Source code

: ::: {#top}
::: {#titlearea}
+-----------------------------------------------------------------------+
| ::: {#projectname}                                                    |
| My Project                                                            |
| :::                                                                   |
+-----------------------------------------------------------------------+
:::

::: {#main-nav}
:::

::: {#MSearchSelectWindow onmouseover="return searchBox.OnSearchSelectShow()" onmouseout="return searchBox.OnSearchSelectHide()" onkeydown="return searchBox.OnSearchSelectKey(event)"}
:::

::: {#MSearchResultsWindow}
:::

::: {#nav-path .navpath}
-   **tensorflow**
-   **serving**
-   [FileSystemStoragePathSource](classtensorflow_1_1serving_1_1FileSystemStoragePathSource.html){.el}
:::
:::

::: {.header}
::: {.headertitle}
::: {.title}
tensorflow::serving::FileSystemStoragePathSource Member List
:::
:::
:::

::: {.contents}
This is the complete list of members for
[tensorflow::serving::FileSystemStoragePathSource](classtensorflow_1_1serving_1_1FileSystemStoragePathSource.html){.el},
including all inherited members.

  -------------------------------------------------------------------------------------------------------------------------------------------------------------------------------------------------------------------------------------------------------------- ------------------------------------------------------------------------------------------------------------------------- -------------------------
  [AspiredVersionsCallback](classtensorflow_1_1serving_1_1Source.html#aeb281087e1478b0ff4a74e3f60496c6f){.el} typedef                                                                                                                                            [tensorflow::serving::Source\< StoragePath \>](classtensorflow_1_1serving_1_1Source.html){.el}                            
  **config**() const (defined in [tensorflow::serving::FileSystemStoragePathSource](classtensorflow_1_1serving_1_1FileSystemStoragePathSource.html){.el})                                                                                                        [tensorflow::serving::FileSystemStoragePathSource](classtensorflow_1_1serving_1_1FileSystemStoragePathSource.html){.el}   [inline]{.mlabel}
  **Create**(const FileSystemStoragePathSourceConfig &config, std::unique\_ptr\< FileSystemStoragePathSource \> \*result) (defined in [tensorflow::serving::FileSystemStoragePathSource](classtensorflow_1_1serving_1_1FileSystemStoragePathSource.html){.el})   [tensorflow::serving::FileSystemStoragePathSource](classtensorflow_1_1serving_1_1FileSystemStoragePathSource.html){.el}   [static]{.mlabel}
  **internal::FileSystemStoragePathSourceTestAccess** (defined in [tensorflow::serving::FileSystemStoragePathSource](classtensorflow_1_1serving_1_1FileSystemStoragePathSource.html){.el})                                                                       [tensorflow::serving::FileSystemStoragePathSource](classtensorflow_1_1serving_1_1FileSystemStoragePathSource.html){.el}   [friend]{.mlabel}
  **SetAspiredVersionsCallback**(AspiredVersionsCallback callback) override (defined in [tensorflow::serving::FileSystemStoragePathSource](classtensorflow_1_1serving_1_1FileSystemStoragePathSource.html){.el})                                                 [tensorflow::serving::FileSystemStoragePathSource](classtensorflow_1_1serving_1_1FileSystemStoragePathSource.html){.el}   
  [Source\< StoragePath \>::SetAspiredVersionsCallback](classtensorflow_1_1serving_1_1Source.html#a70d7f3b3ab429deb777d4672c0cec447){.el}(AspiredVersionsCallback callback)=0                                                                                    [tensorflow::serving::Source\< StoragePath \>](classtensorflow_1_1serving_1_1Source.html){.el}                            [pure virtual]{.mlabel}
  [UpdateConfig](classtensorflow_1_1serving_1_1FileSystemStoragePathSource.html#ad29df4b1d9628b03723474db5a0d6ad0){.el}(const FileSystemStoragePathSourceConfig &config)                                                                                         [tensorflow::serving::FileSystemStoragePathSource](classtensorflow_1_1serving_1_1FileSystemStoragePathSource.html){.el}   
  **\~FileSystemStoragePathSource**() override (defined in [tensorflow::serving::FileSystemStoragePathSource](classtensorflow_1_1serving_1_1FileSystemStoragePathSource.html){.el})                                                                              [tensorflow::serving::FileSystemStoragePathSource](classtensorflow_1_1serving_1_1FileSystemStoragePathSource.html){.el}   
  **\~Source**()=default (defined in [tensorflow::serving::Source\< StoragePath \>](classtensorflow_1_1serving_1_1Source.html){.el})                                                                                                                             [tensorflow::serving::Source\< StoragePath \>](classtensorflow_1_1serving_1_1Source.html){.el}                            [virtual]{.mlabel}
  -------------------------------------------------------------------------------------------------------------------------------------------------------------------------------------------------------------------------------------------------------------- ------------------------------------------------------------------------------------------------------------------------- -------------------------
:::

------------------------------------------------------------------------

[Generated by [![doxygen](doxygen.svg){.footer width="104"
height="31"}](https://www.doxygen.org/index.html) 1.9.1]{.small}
————————
__Task directions__. In the listing above, find each line containing "members" and copy it.

__Response box__.
This is the complete list of members for
including all inherited members.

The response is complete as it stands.